Key Verse: Hebrews 6:1,2 “Therefore let us leave the elementary teachings about Christ and go on to maturity, not laying again the foundation of repentance from acts that lead to death, and of faith in God, instruction about baptisms, the laying on of hands, the resurrection of the dead, and eternal judgement.” (NIV)

Notice what the author calls “elementary teachings”: repentance, faith in God, baptism, laying on of hands, resurrection, and eternal judgment. These are the foundational doctrines and are to be learned early. But, for those who are “going on to maturity”, there is a need to understand the reasons behind these “elementary teachings about Christ”. Remember, the author has addressed this book to “Hebrew” believers — these are people who have a rich heritage and tradition in the sacrificial system of the Old Testament. The author is describing in colourful and rich word pictures the world of “the inner sanctuary behind the curtain, where Jesus, who went before us, has entered on our behalf” (v.19-20a, NIV).

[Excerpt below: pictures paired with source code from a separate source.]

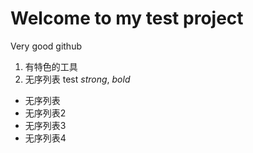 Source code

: # Welcome to my test project
Very good github
1. 有特色的工具
2. 无序列表
test *strong*, _bold_
* 无序列表
* 无序列表2
 * 无序列表3
 * 无序列表4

So, speaking to Hebrews, the author goes back to the very beginning of Hebrew history. He talks about the promise God made to Abraham: “When God made His promise to Abraham since there was no one greater for Him to swear by, He swore by Himself, saying, ‘I will surely bless you and give you many descendants” (vv.13-14, NIV). He refers to the promise and the oath as “two unchangeable things in which it is impossible for God to lie…” (v.18, NIV) In a culture where a promise (or contract) was sealed by swearing in the name of someone greater than oneself (a king or patriarch etc.), these words had special impact. First of all, God’s promise is enough — there’s no need for an oath. But God, for good measure, seals His promise by swearing by Himself — His own holy name is written on the promise God will not fail. that’s why the Hebrew believers “”have fled to take hold of the hope…as an anchor for the soul, firm and secure” (vv.18b, 19 NIV).

That hope “enters the inner sanctuary”; that is, it is more than just wishful thinking. Rather, it’s a hope that is somehow personified in Jesus who has already gone before us and has “entered on our behalf”. The Son is our Hope, and He is also our Priest.

Read Hebrews 5

Key Verse: Hebrews 5:14 “But solid food is for the mature, who by constant use have trained themselves to distinguish good from evil” (NIV).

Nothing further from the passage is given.